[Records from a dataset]
* * * * *

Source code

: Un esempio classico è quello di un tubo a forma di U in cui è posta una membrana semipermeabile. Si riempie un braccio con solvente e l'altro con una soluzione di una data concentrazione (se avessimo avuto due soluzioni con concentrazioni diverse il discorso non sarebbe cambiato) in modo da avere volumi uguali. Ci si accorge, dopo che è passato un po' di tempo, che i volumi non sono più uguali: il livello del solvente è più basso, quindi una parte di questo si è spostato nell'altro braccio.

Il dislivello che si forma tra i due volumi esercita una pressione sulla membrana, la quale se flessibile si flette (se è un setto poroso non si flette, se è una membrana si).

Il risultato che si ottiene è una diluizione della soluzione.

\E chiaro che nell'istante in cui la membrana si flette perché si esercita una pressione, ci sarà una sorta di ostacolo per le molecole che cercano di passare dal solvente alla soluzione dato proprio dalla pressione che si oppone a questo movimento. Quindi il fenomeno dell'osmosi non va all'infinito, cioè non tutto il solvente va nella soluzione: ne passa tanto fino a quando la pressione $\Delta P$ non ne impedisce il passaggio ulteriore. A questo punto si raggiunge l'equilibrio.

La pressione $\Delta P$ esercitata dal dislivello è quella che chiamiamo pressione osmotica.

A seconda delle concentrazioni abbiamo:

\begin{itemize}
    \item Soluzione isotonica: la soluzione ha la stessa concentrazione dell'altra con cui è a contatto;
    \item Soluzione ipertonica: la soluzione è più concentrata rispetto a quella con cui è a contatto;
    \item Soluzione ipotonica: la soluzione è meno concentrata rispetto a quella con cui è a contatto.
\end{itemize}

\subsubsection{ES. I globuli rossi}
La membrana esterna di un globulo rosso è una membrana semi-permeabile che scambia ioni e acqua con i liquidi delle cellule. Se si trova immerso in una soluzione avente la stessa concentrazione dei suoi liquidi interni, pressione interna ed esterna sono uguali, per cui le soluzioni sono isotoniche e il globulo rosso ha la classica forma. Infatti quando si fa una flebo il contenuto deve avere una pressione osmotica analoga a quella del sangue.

* * * * *

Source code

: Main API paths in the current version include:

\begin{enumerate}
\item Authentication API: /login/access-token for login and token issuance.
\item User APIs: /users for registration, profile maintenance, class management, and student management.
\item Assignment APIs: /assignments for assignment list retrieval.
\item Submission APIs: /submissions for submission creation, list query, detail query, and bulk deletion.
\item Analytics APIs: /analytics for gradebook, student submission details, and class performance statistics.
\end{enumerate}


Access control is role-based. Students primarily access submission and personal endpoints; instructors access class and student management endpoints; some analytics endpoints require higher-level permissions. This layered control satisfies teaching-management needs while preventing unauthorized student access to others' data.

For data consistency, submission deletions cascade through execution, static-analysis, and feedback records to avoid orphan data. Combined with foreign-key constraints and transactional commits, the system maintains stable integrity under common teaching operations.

* * * * *

→ **Work instruction**:
From the entries above, pull out each line that includes "access".

→ **Task response**:
\item Authentication API: /login/access-token for login and token issuance.
Access control is role-based. Students primarily access submission and personal endpoints; instructors access class and student management endpoints; some analytics endpoints require higher-level permissions. This layered control satisfies teaching-management needs while preventing unauthorized student access to others' data.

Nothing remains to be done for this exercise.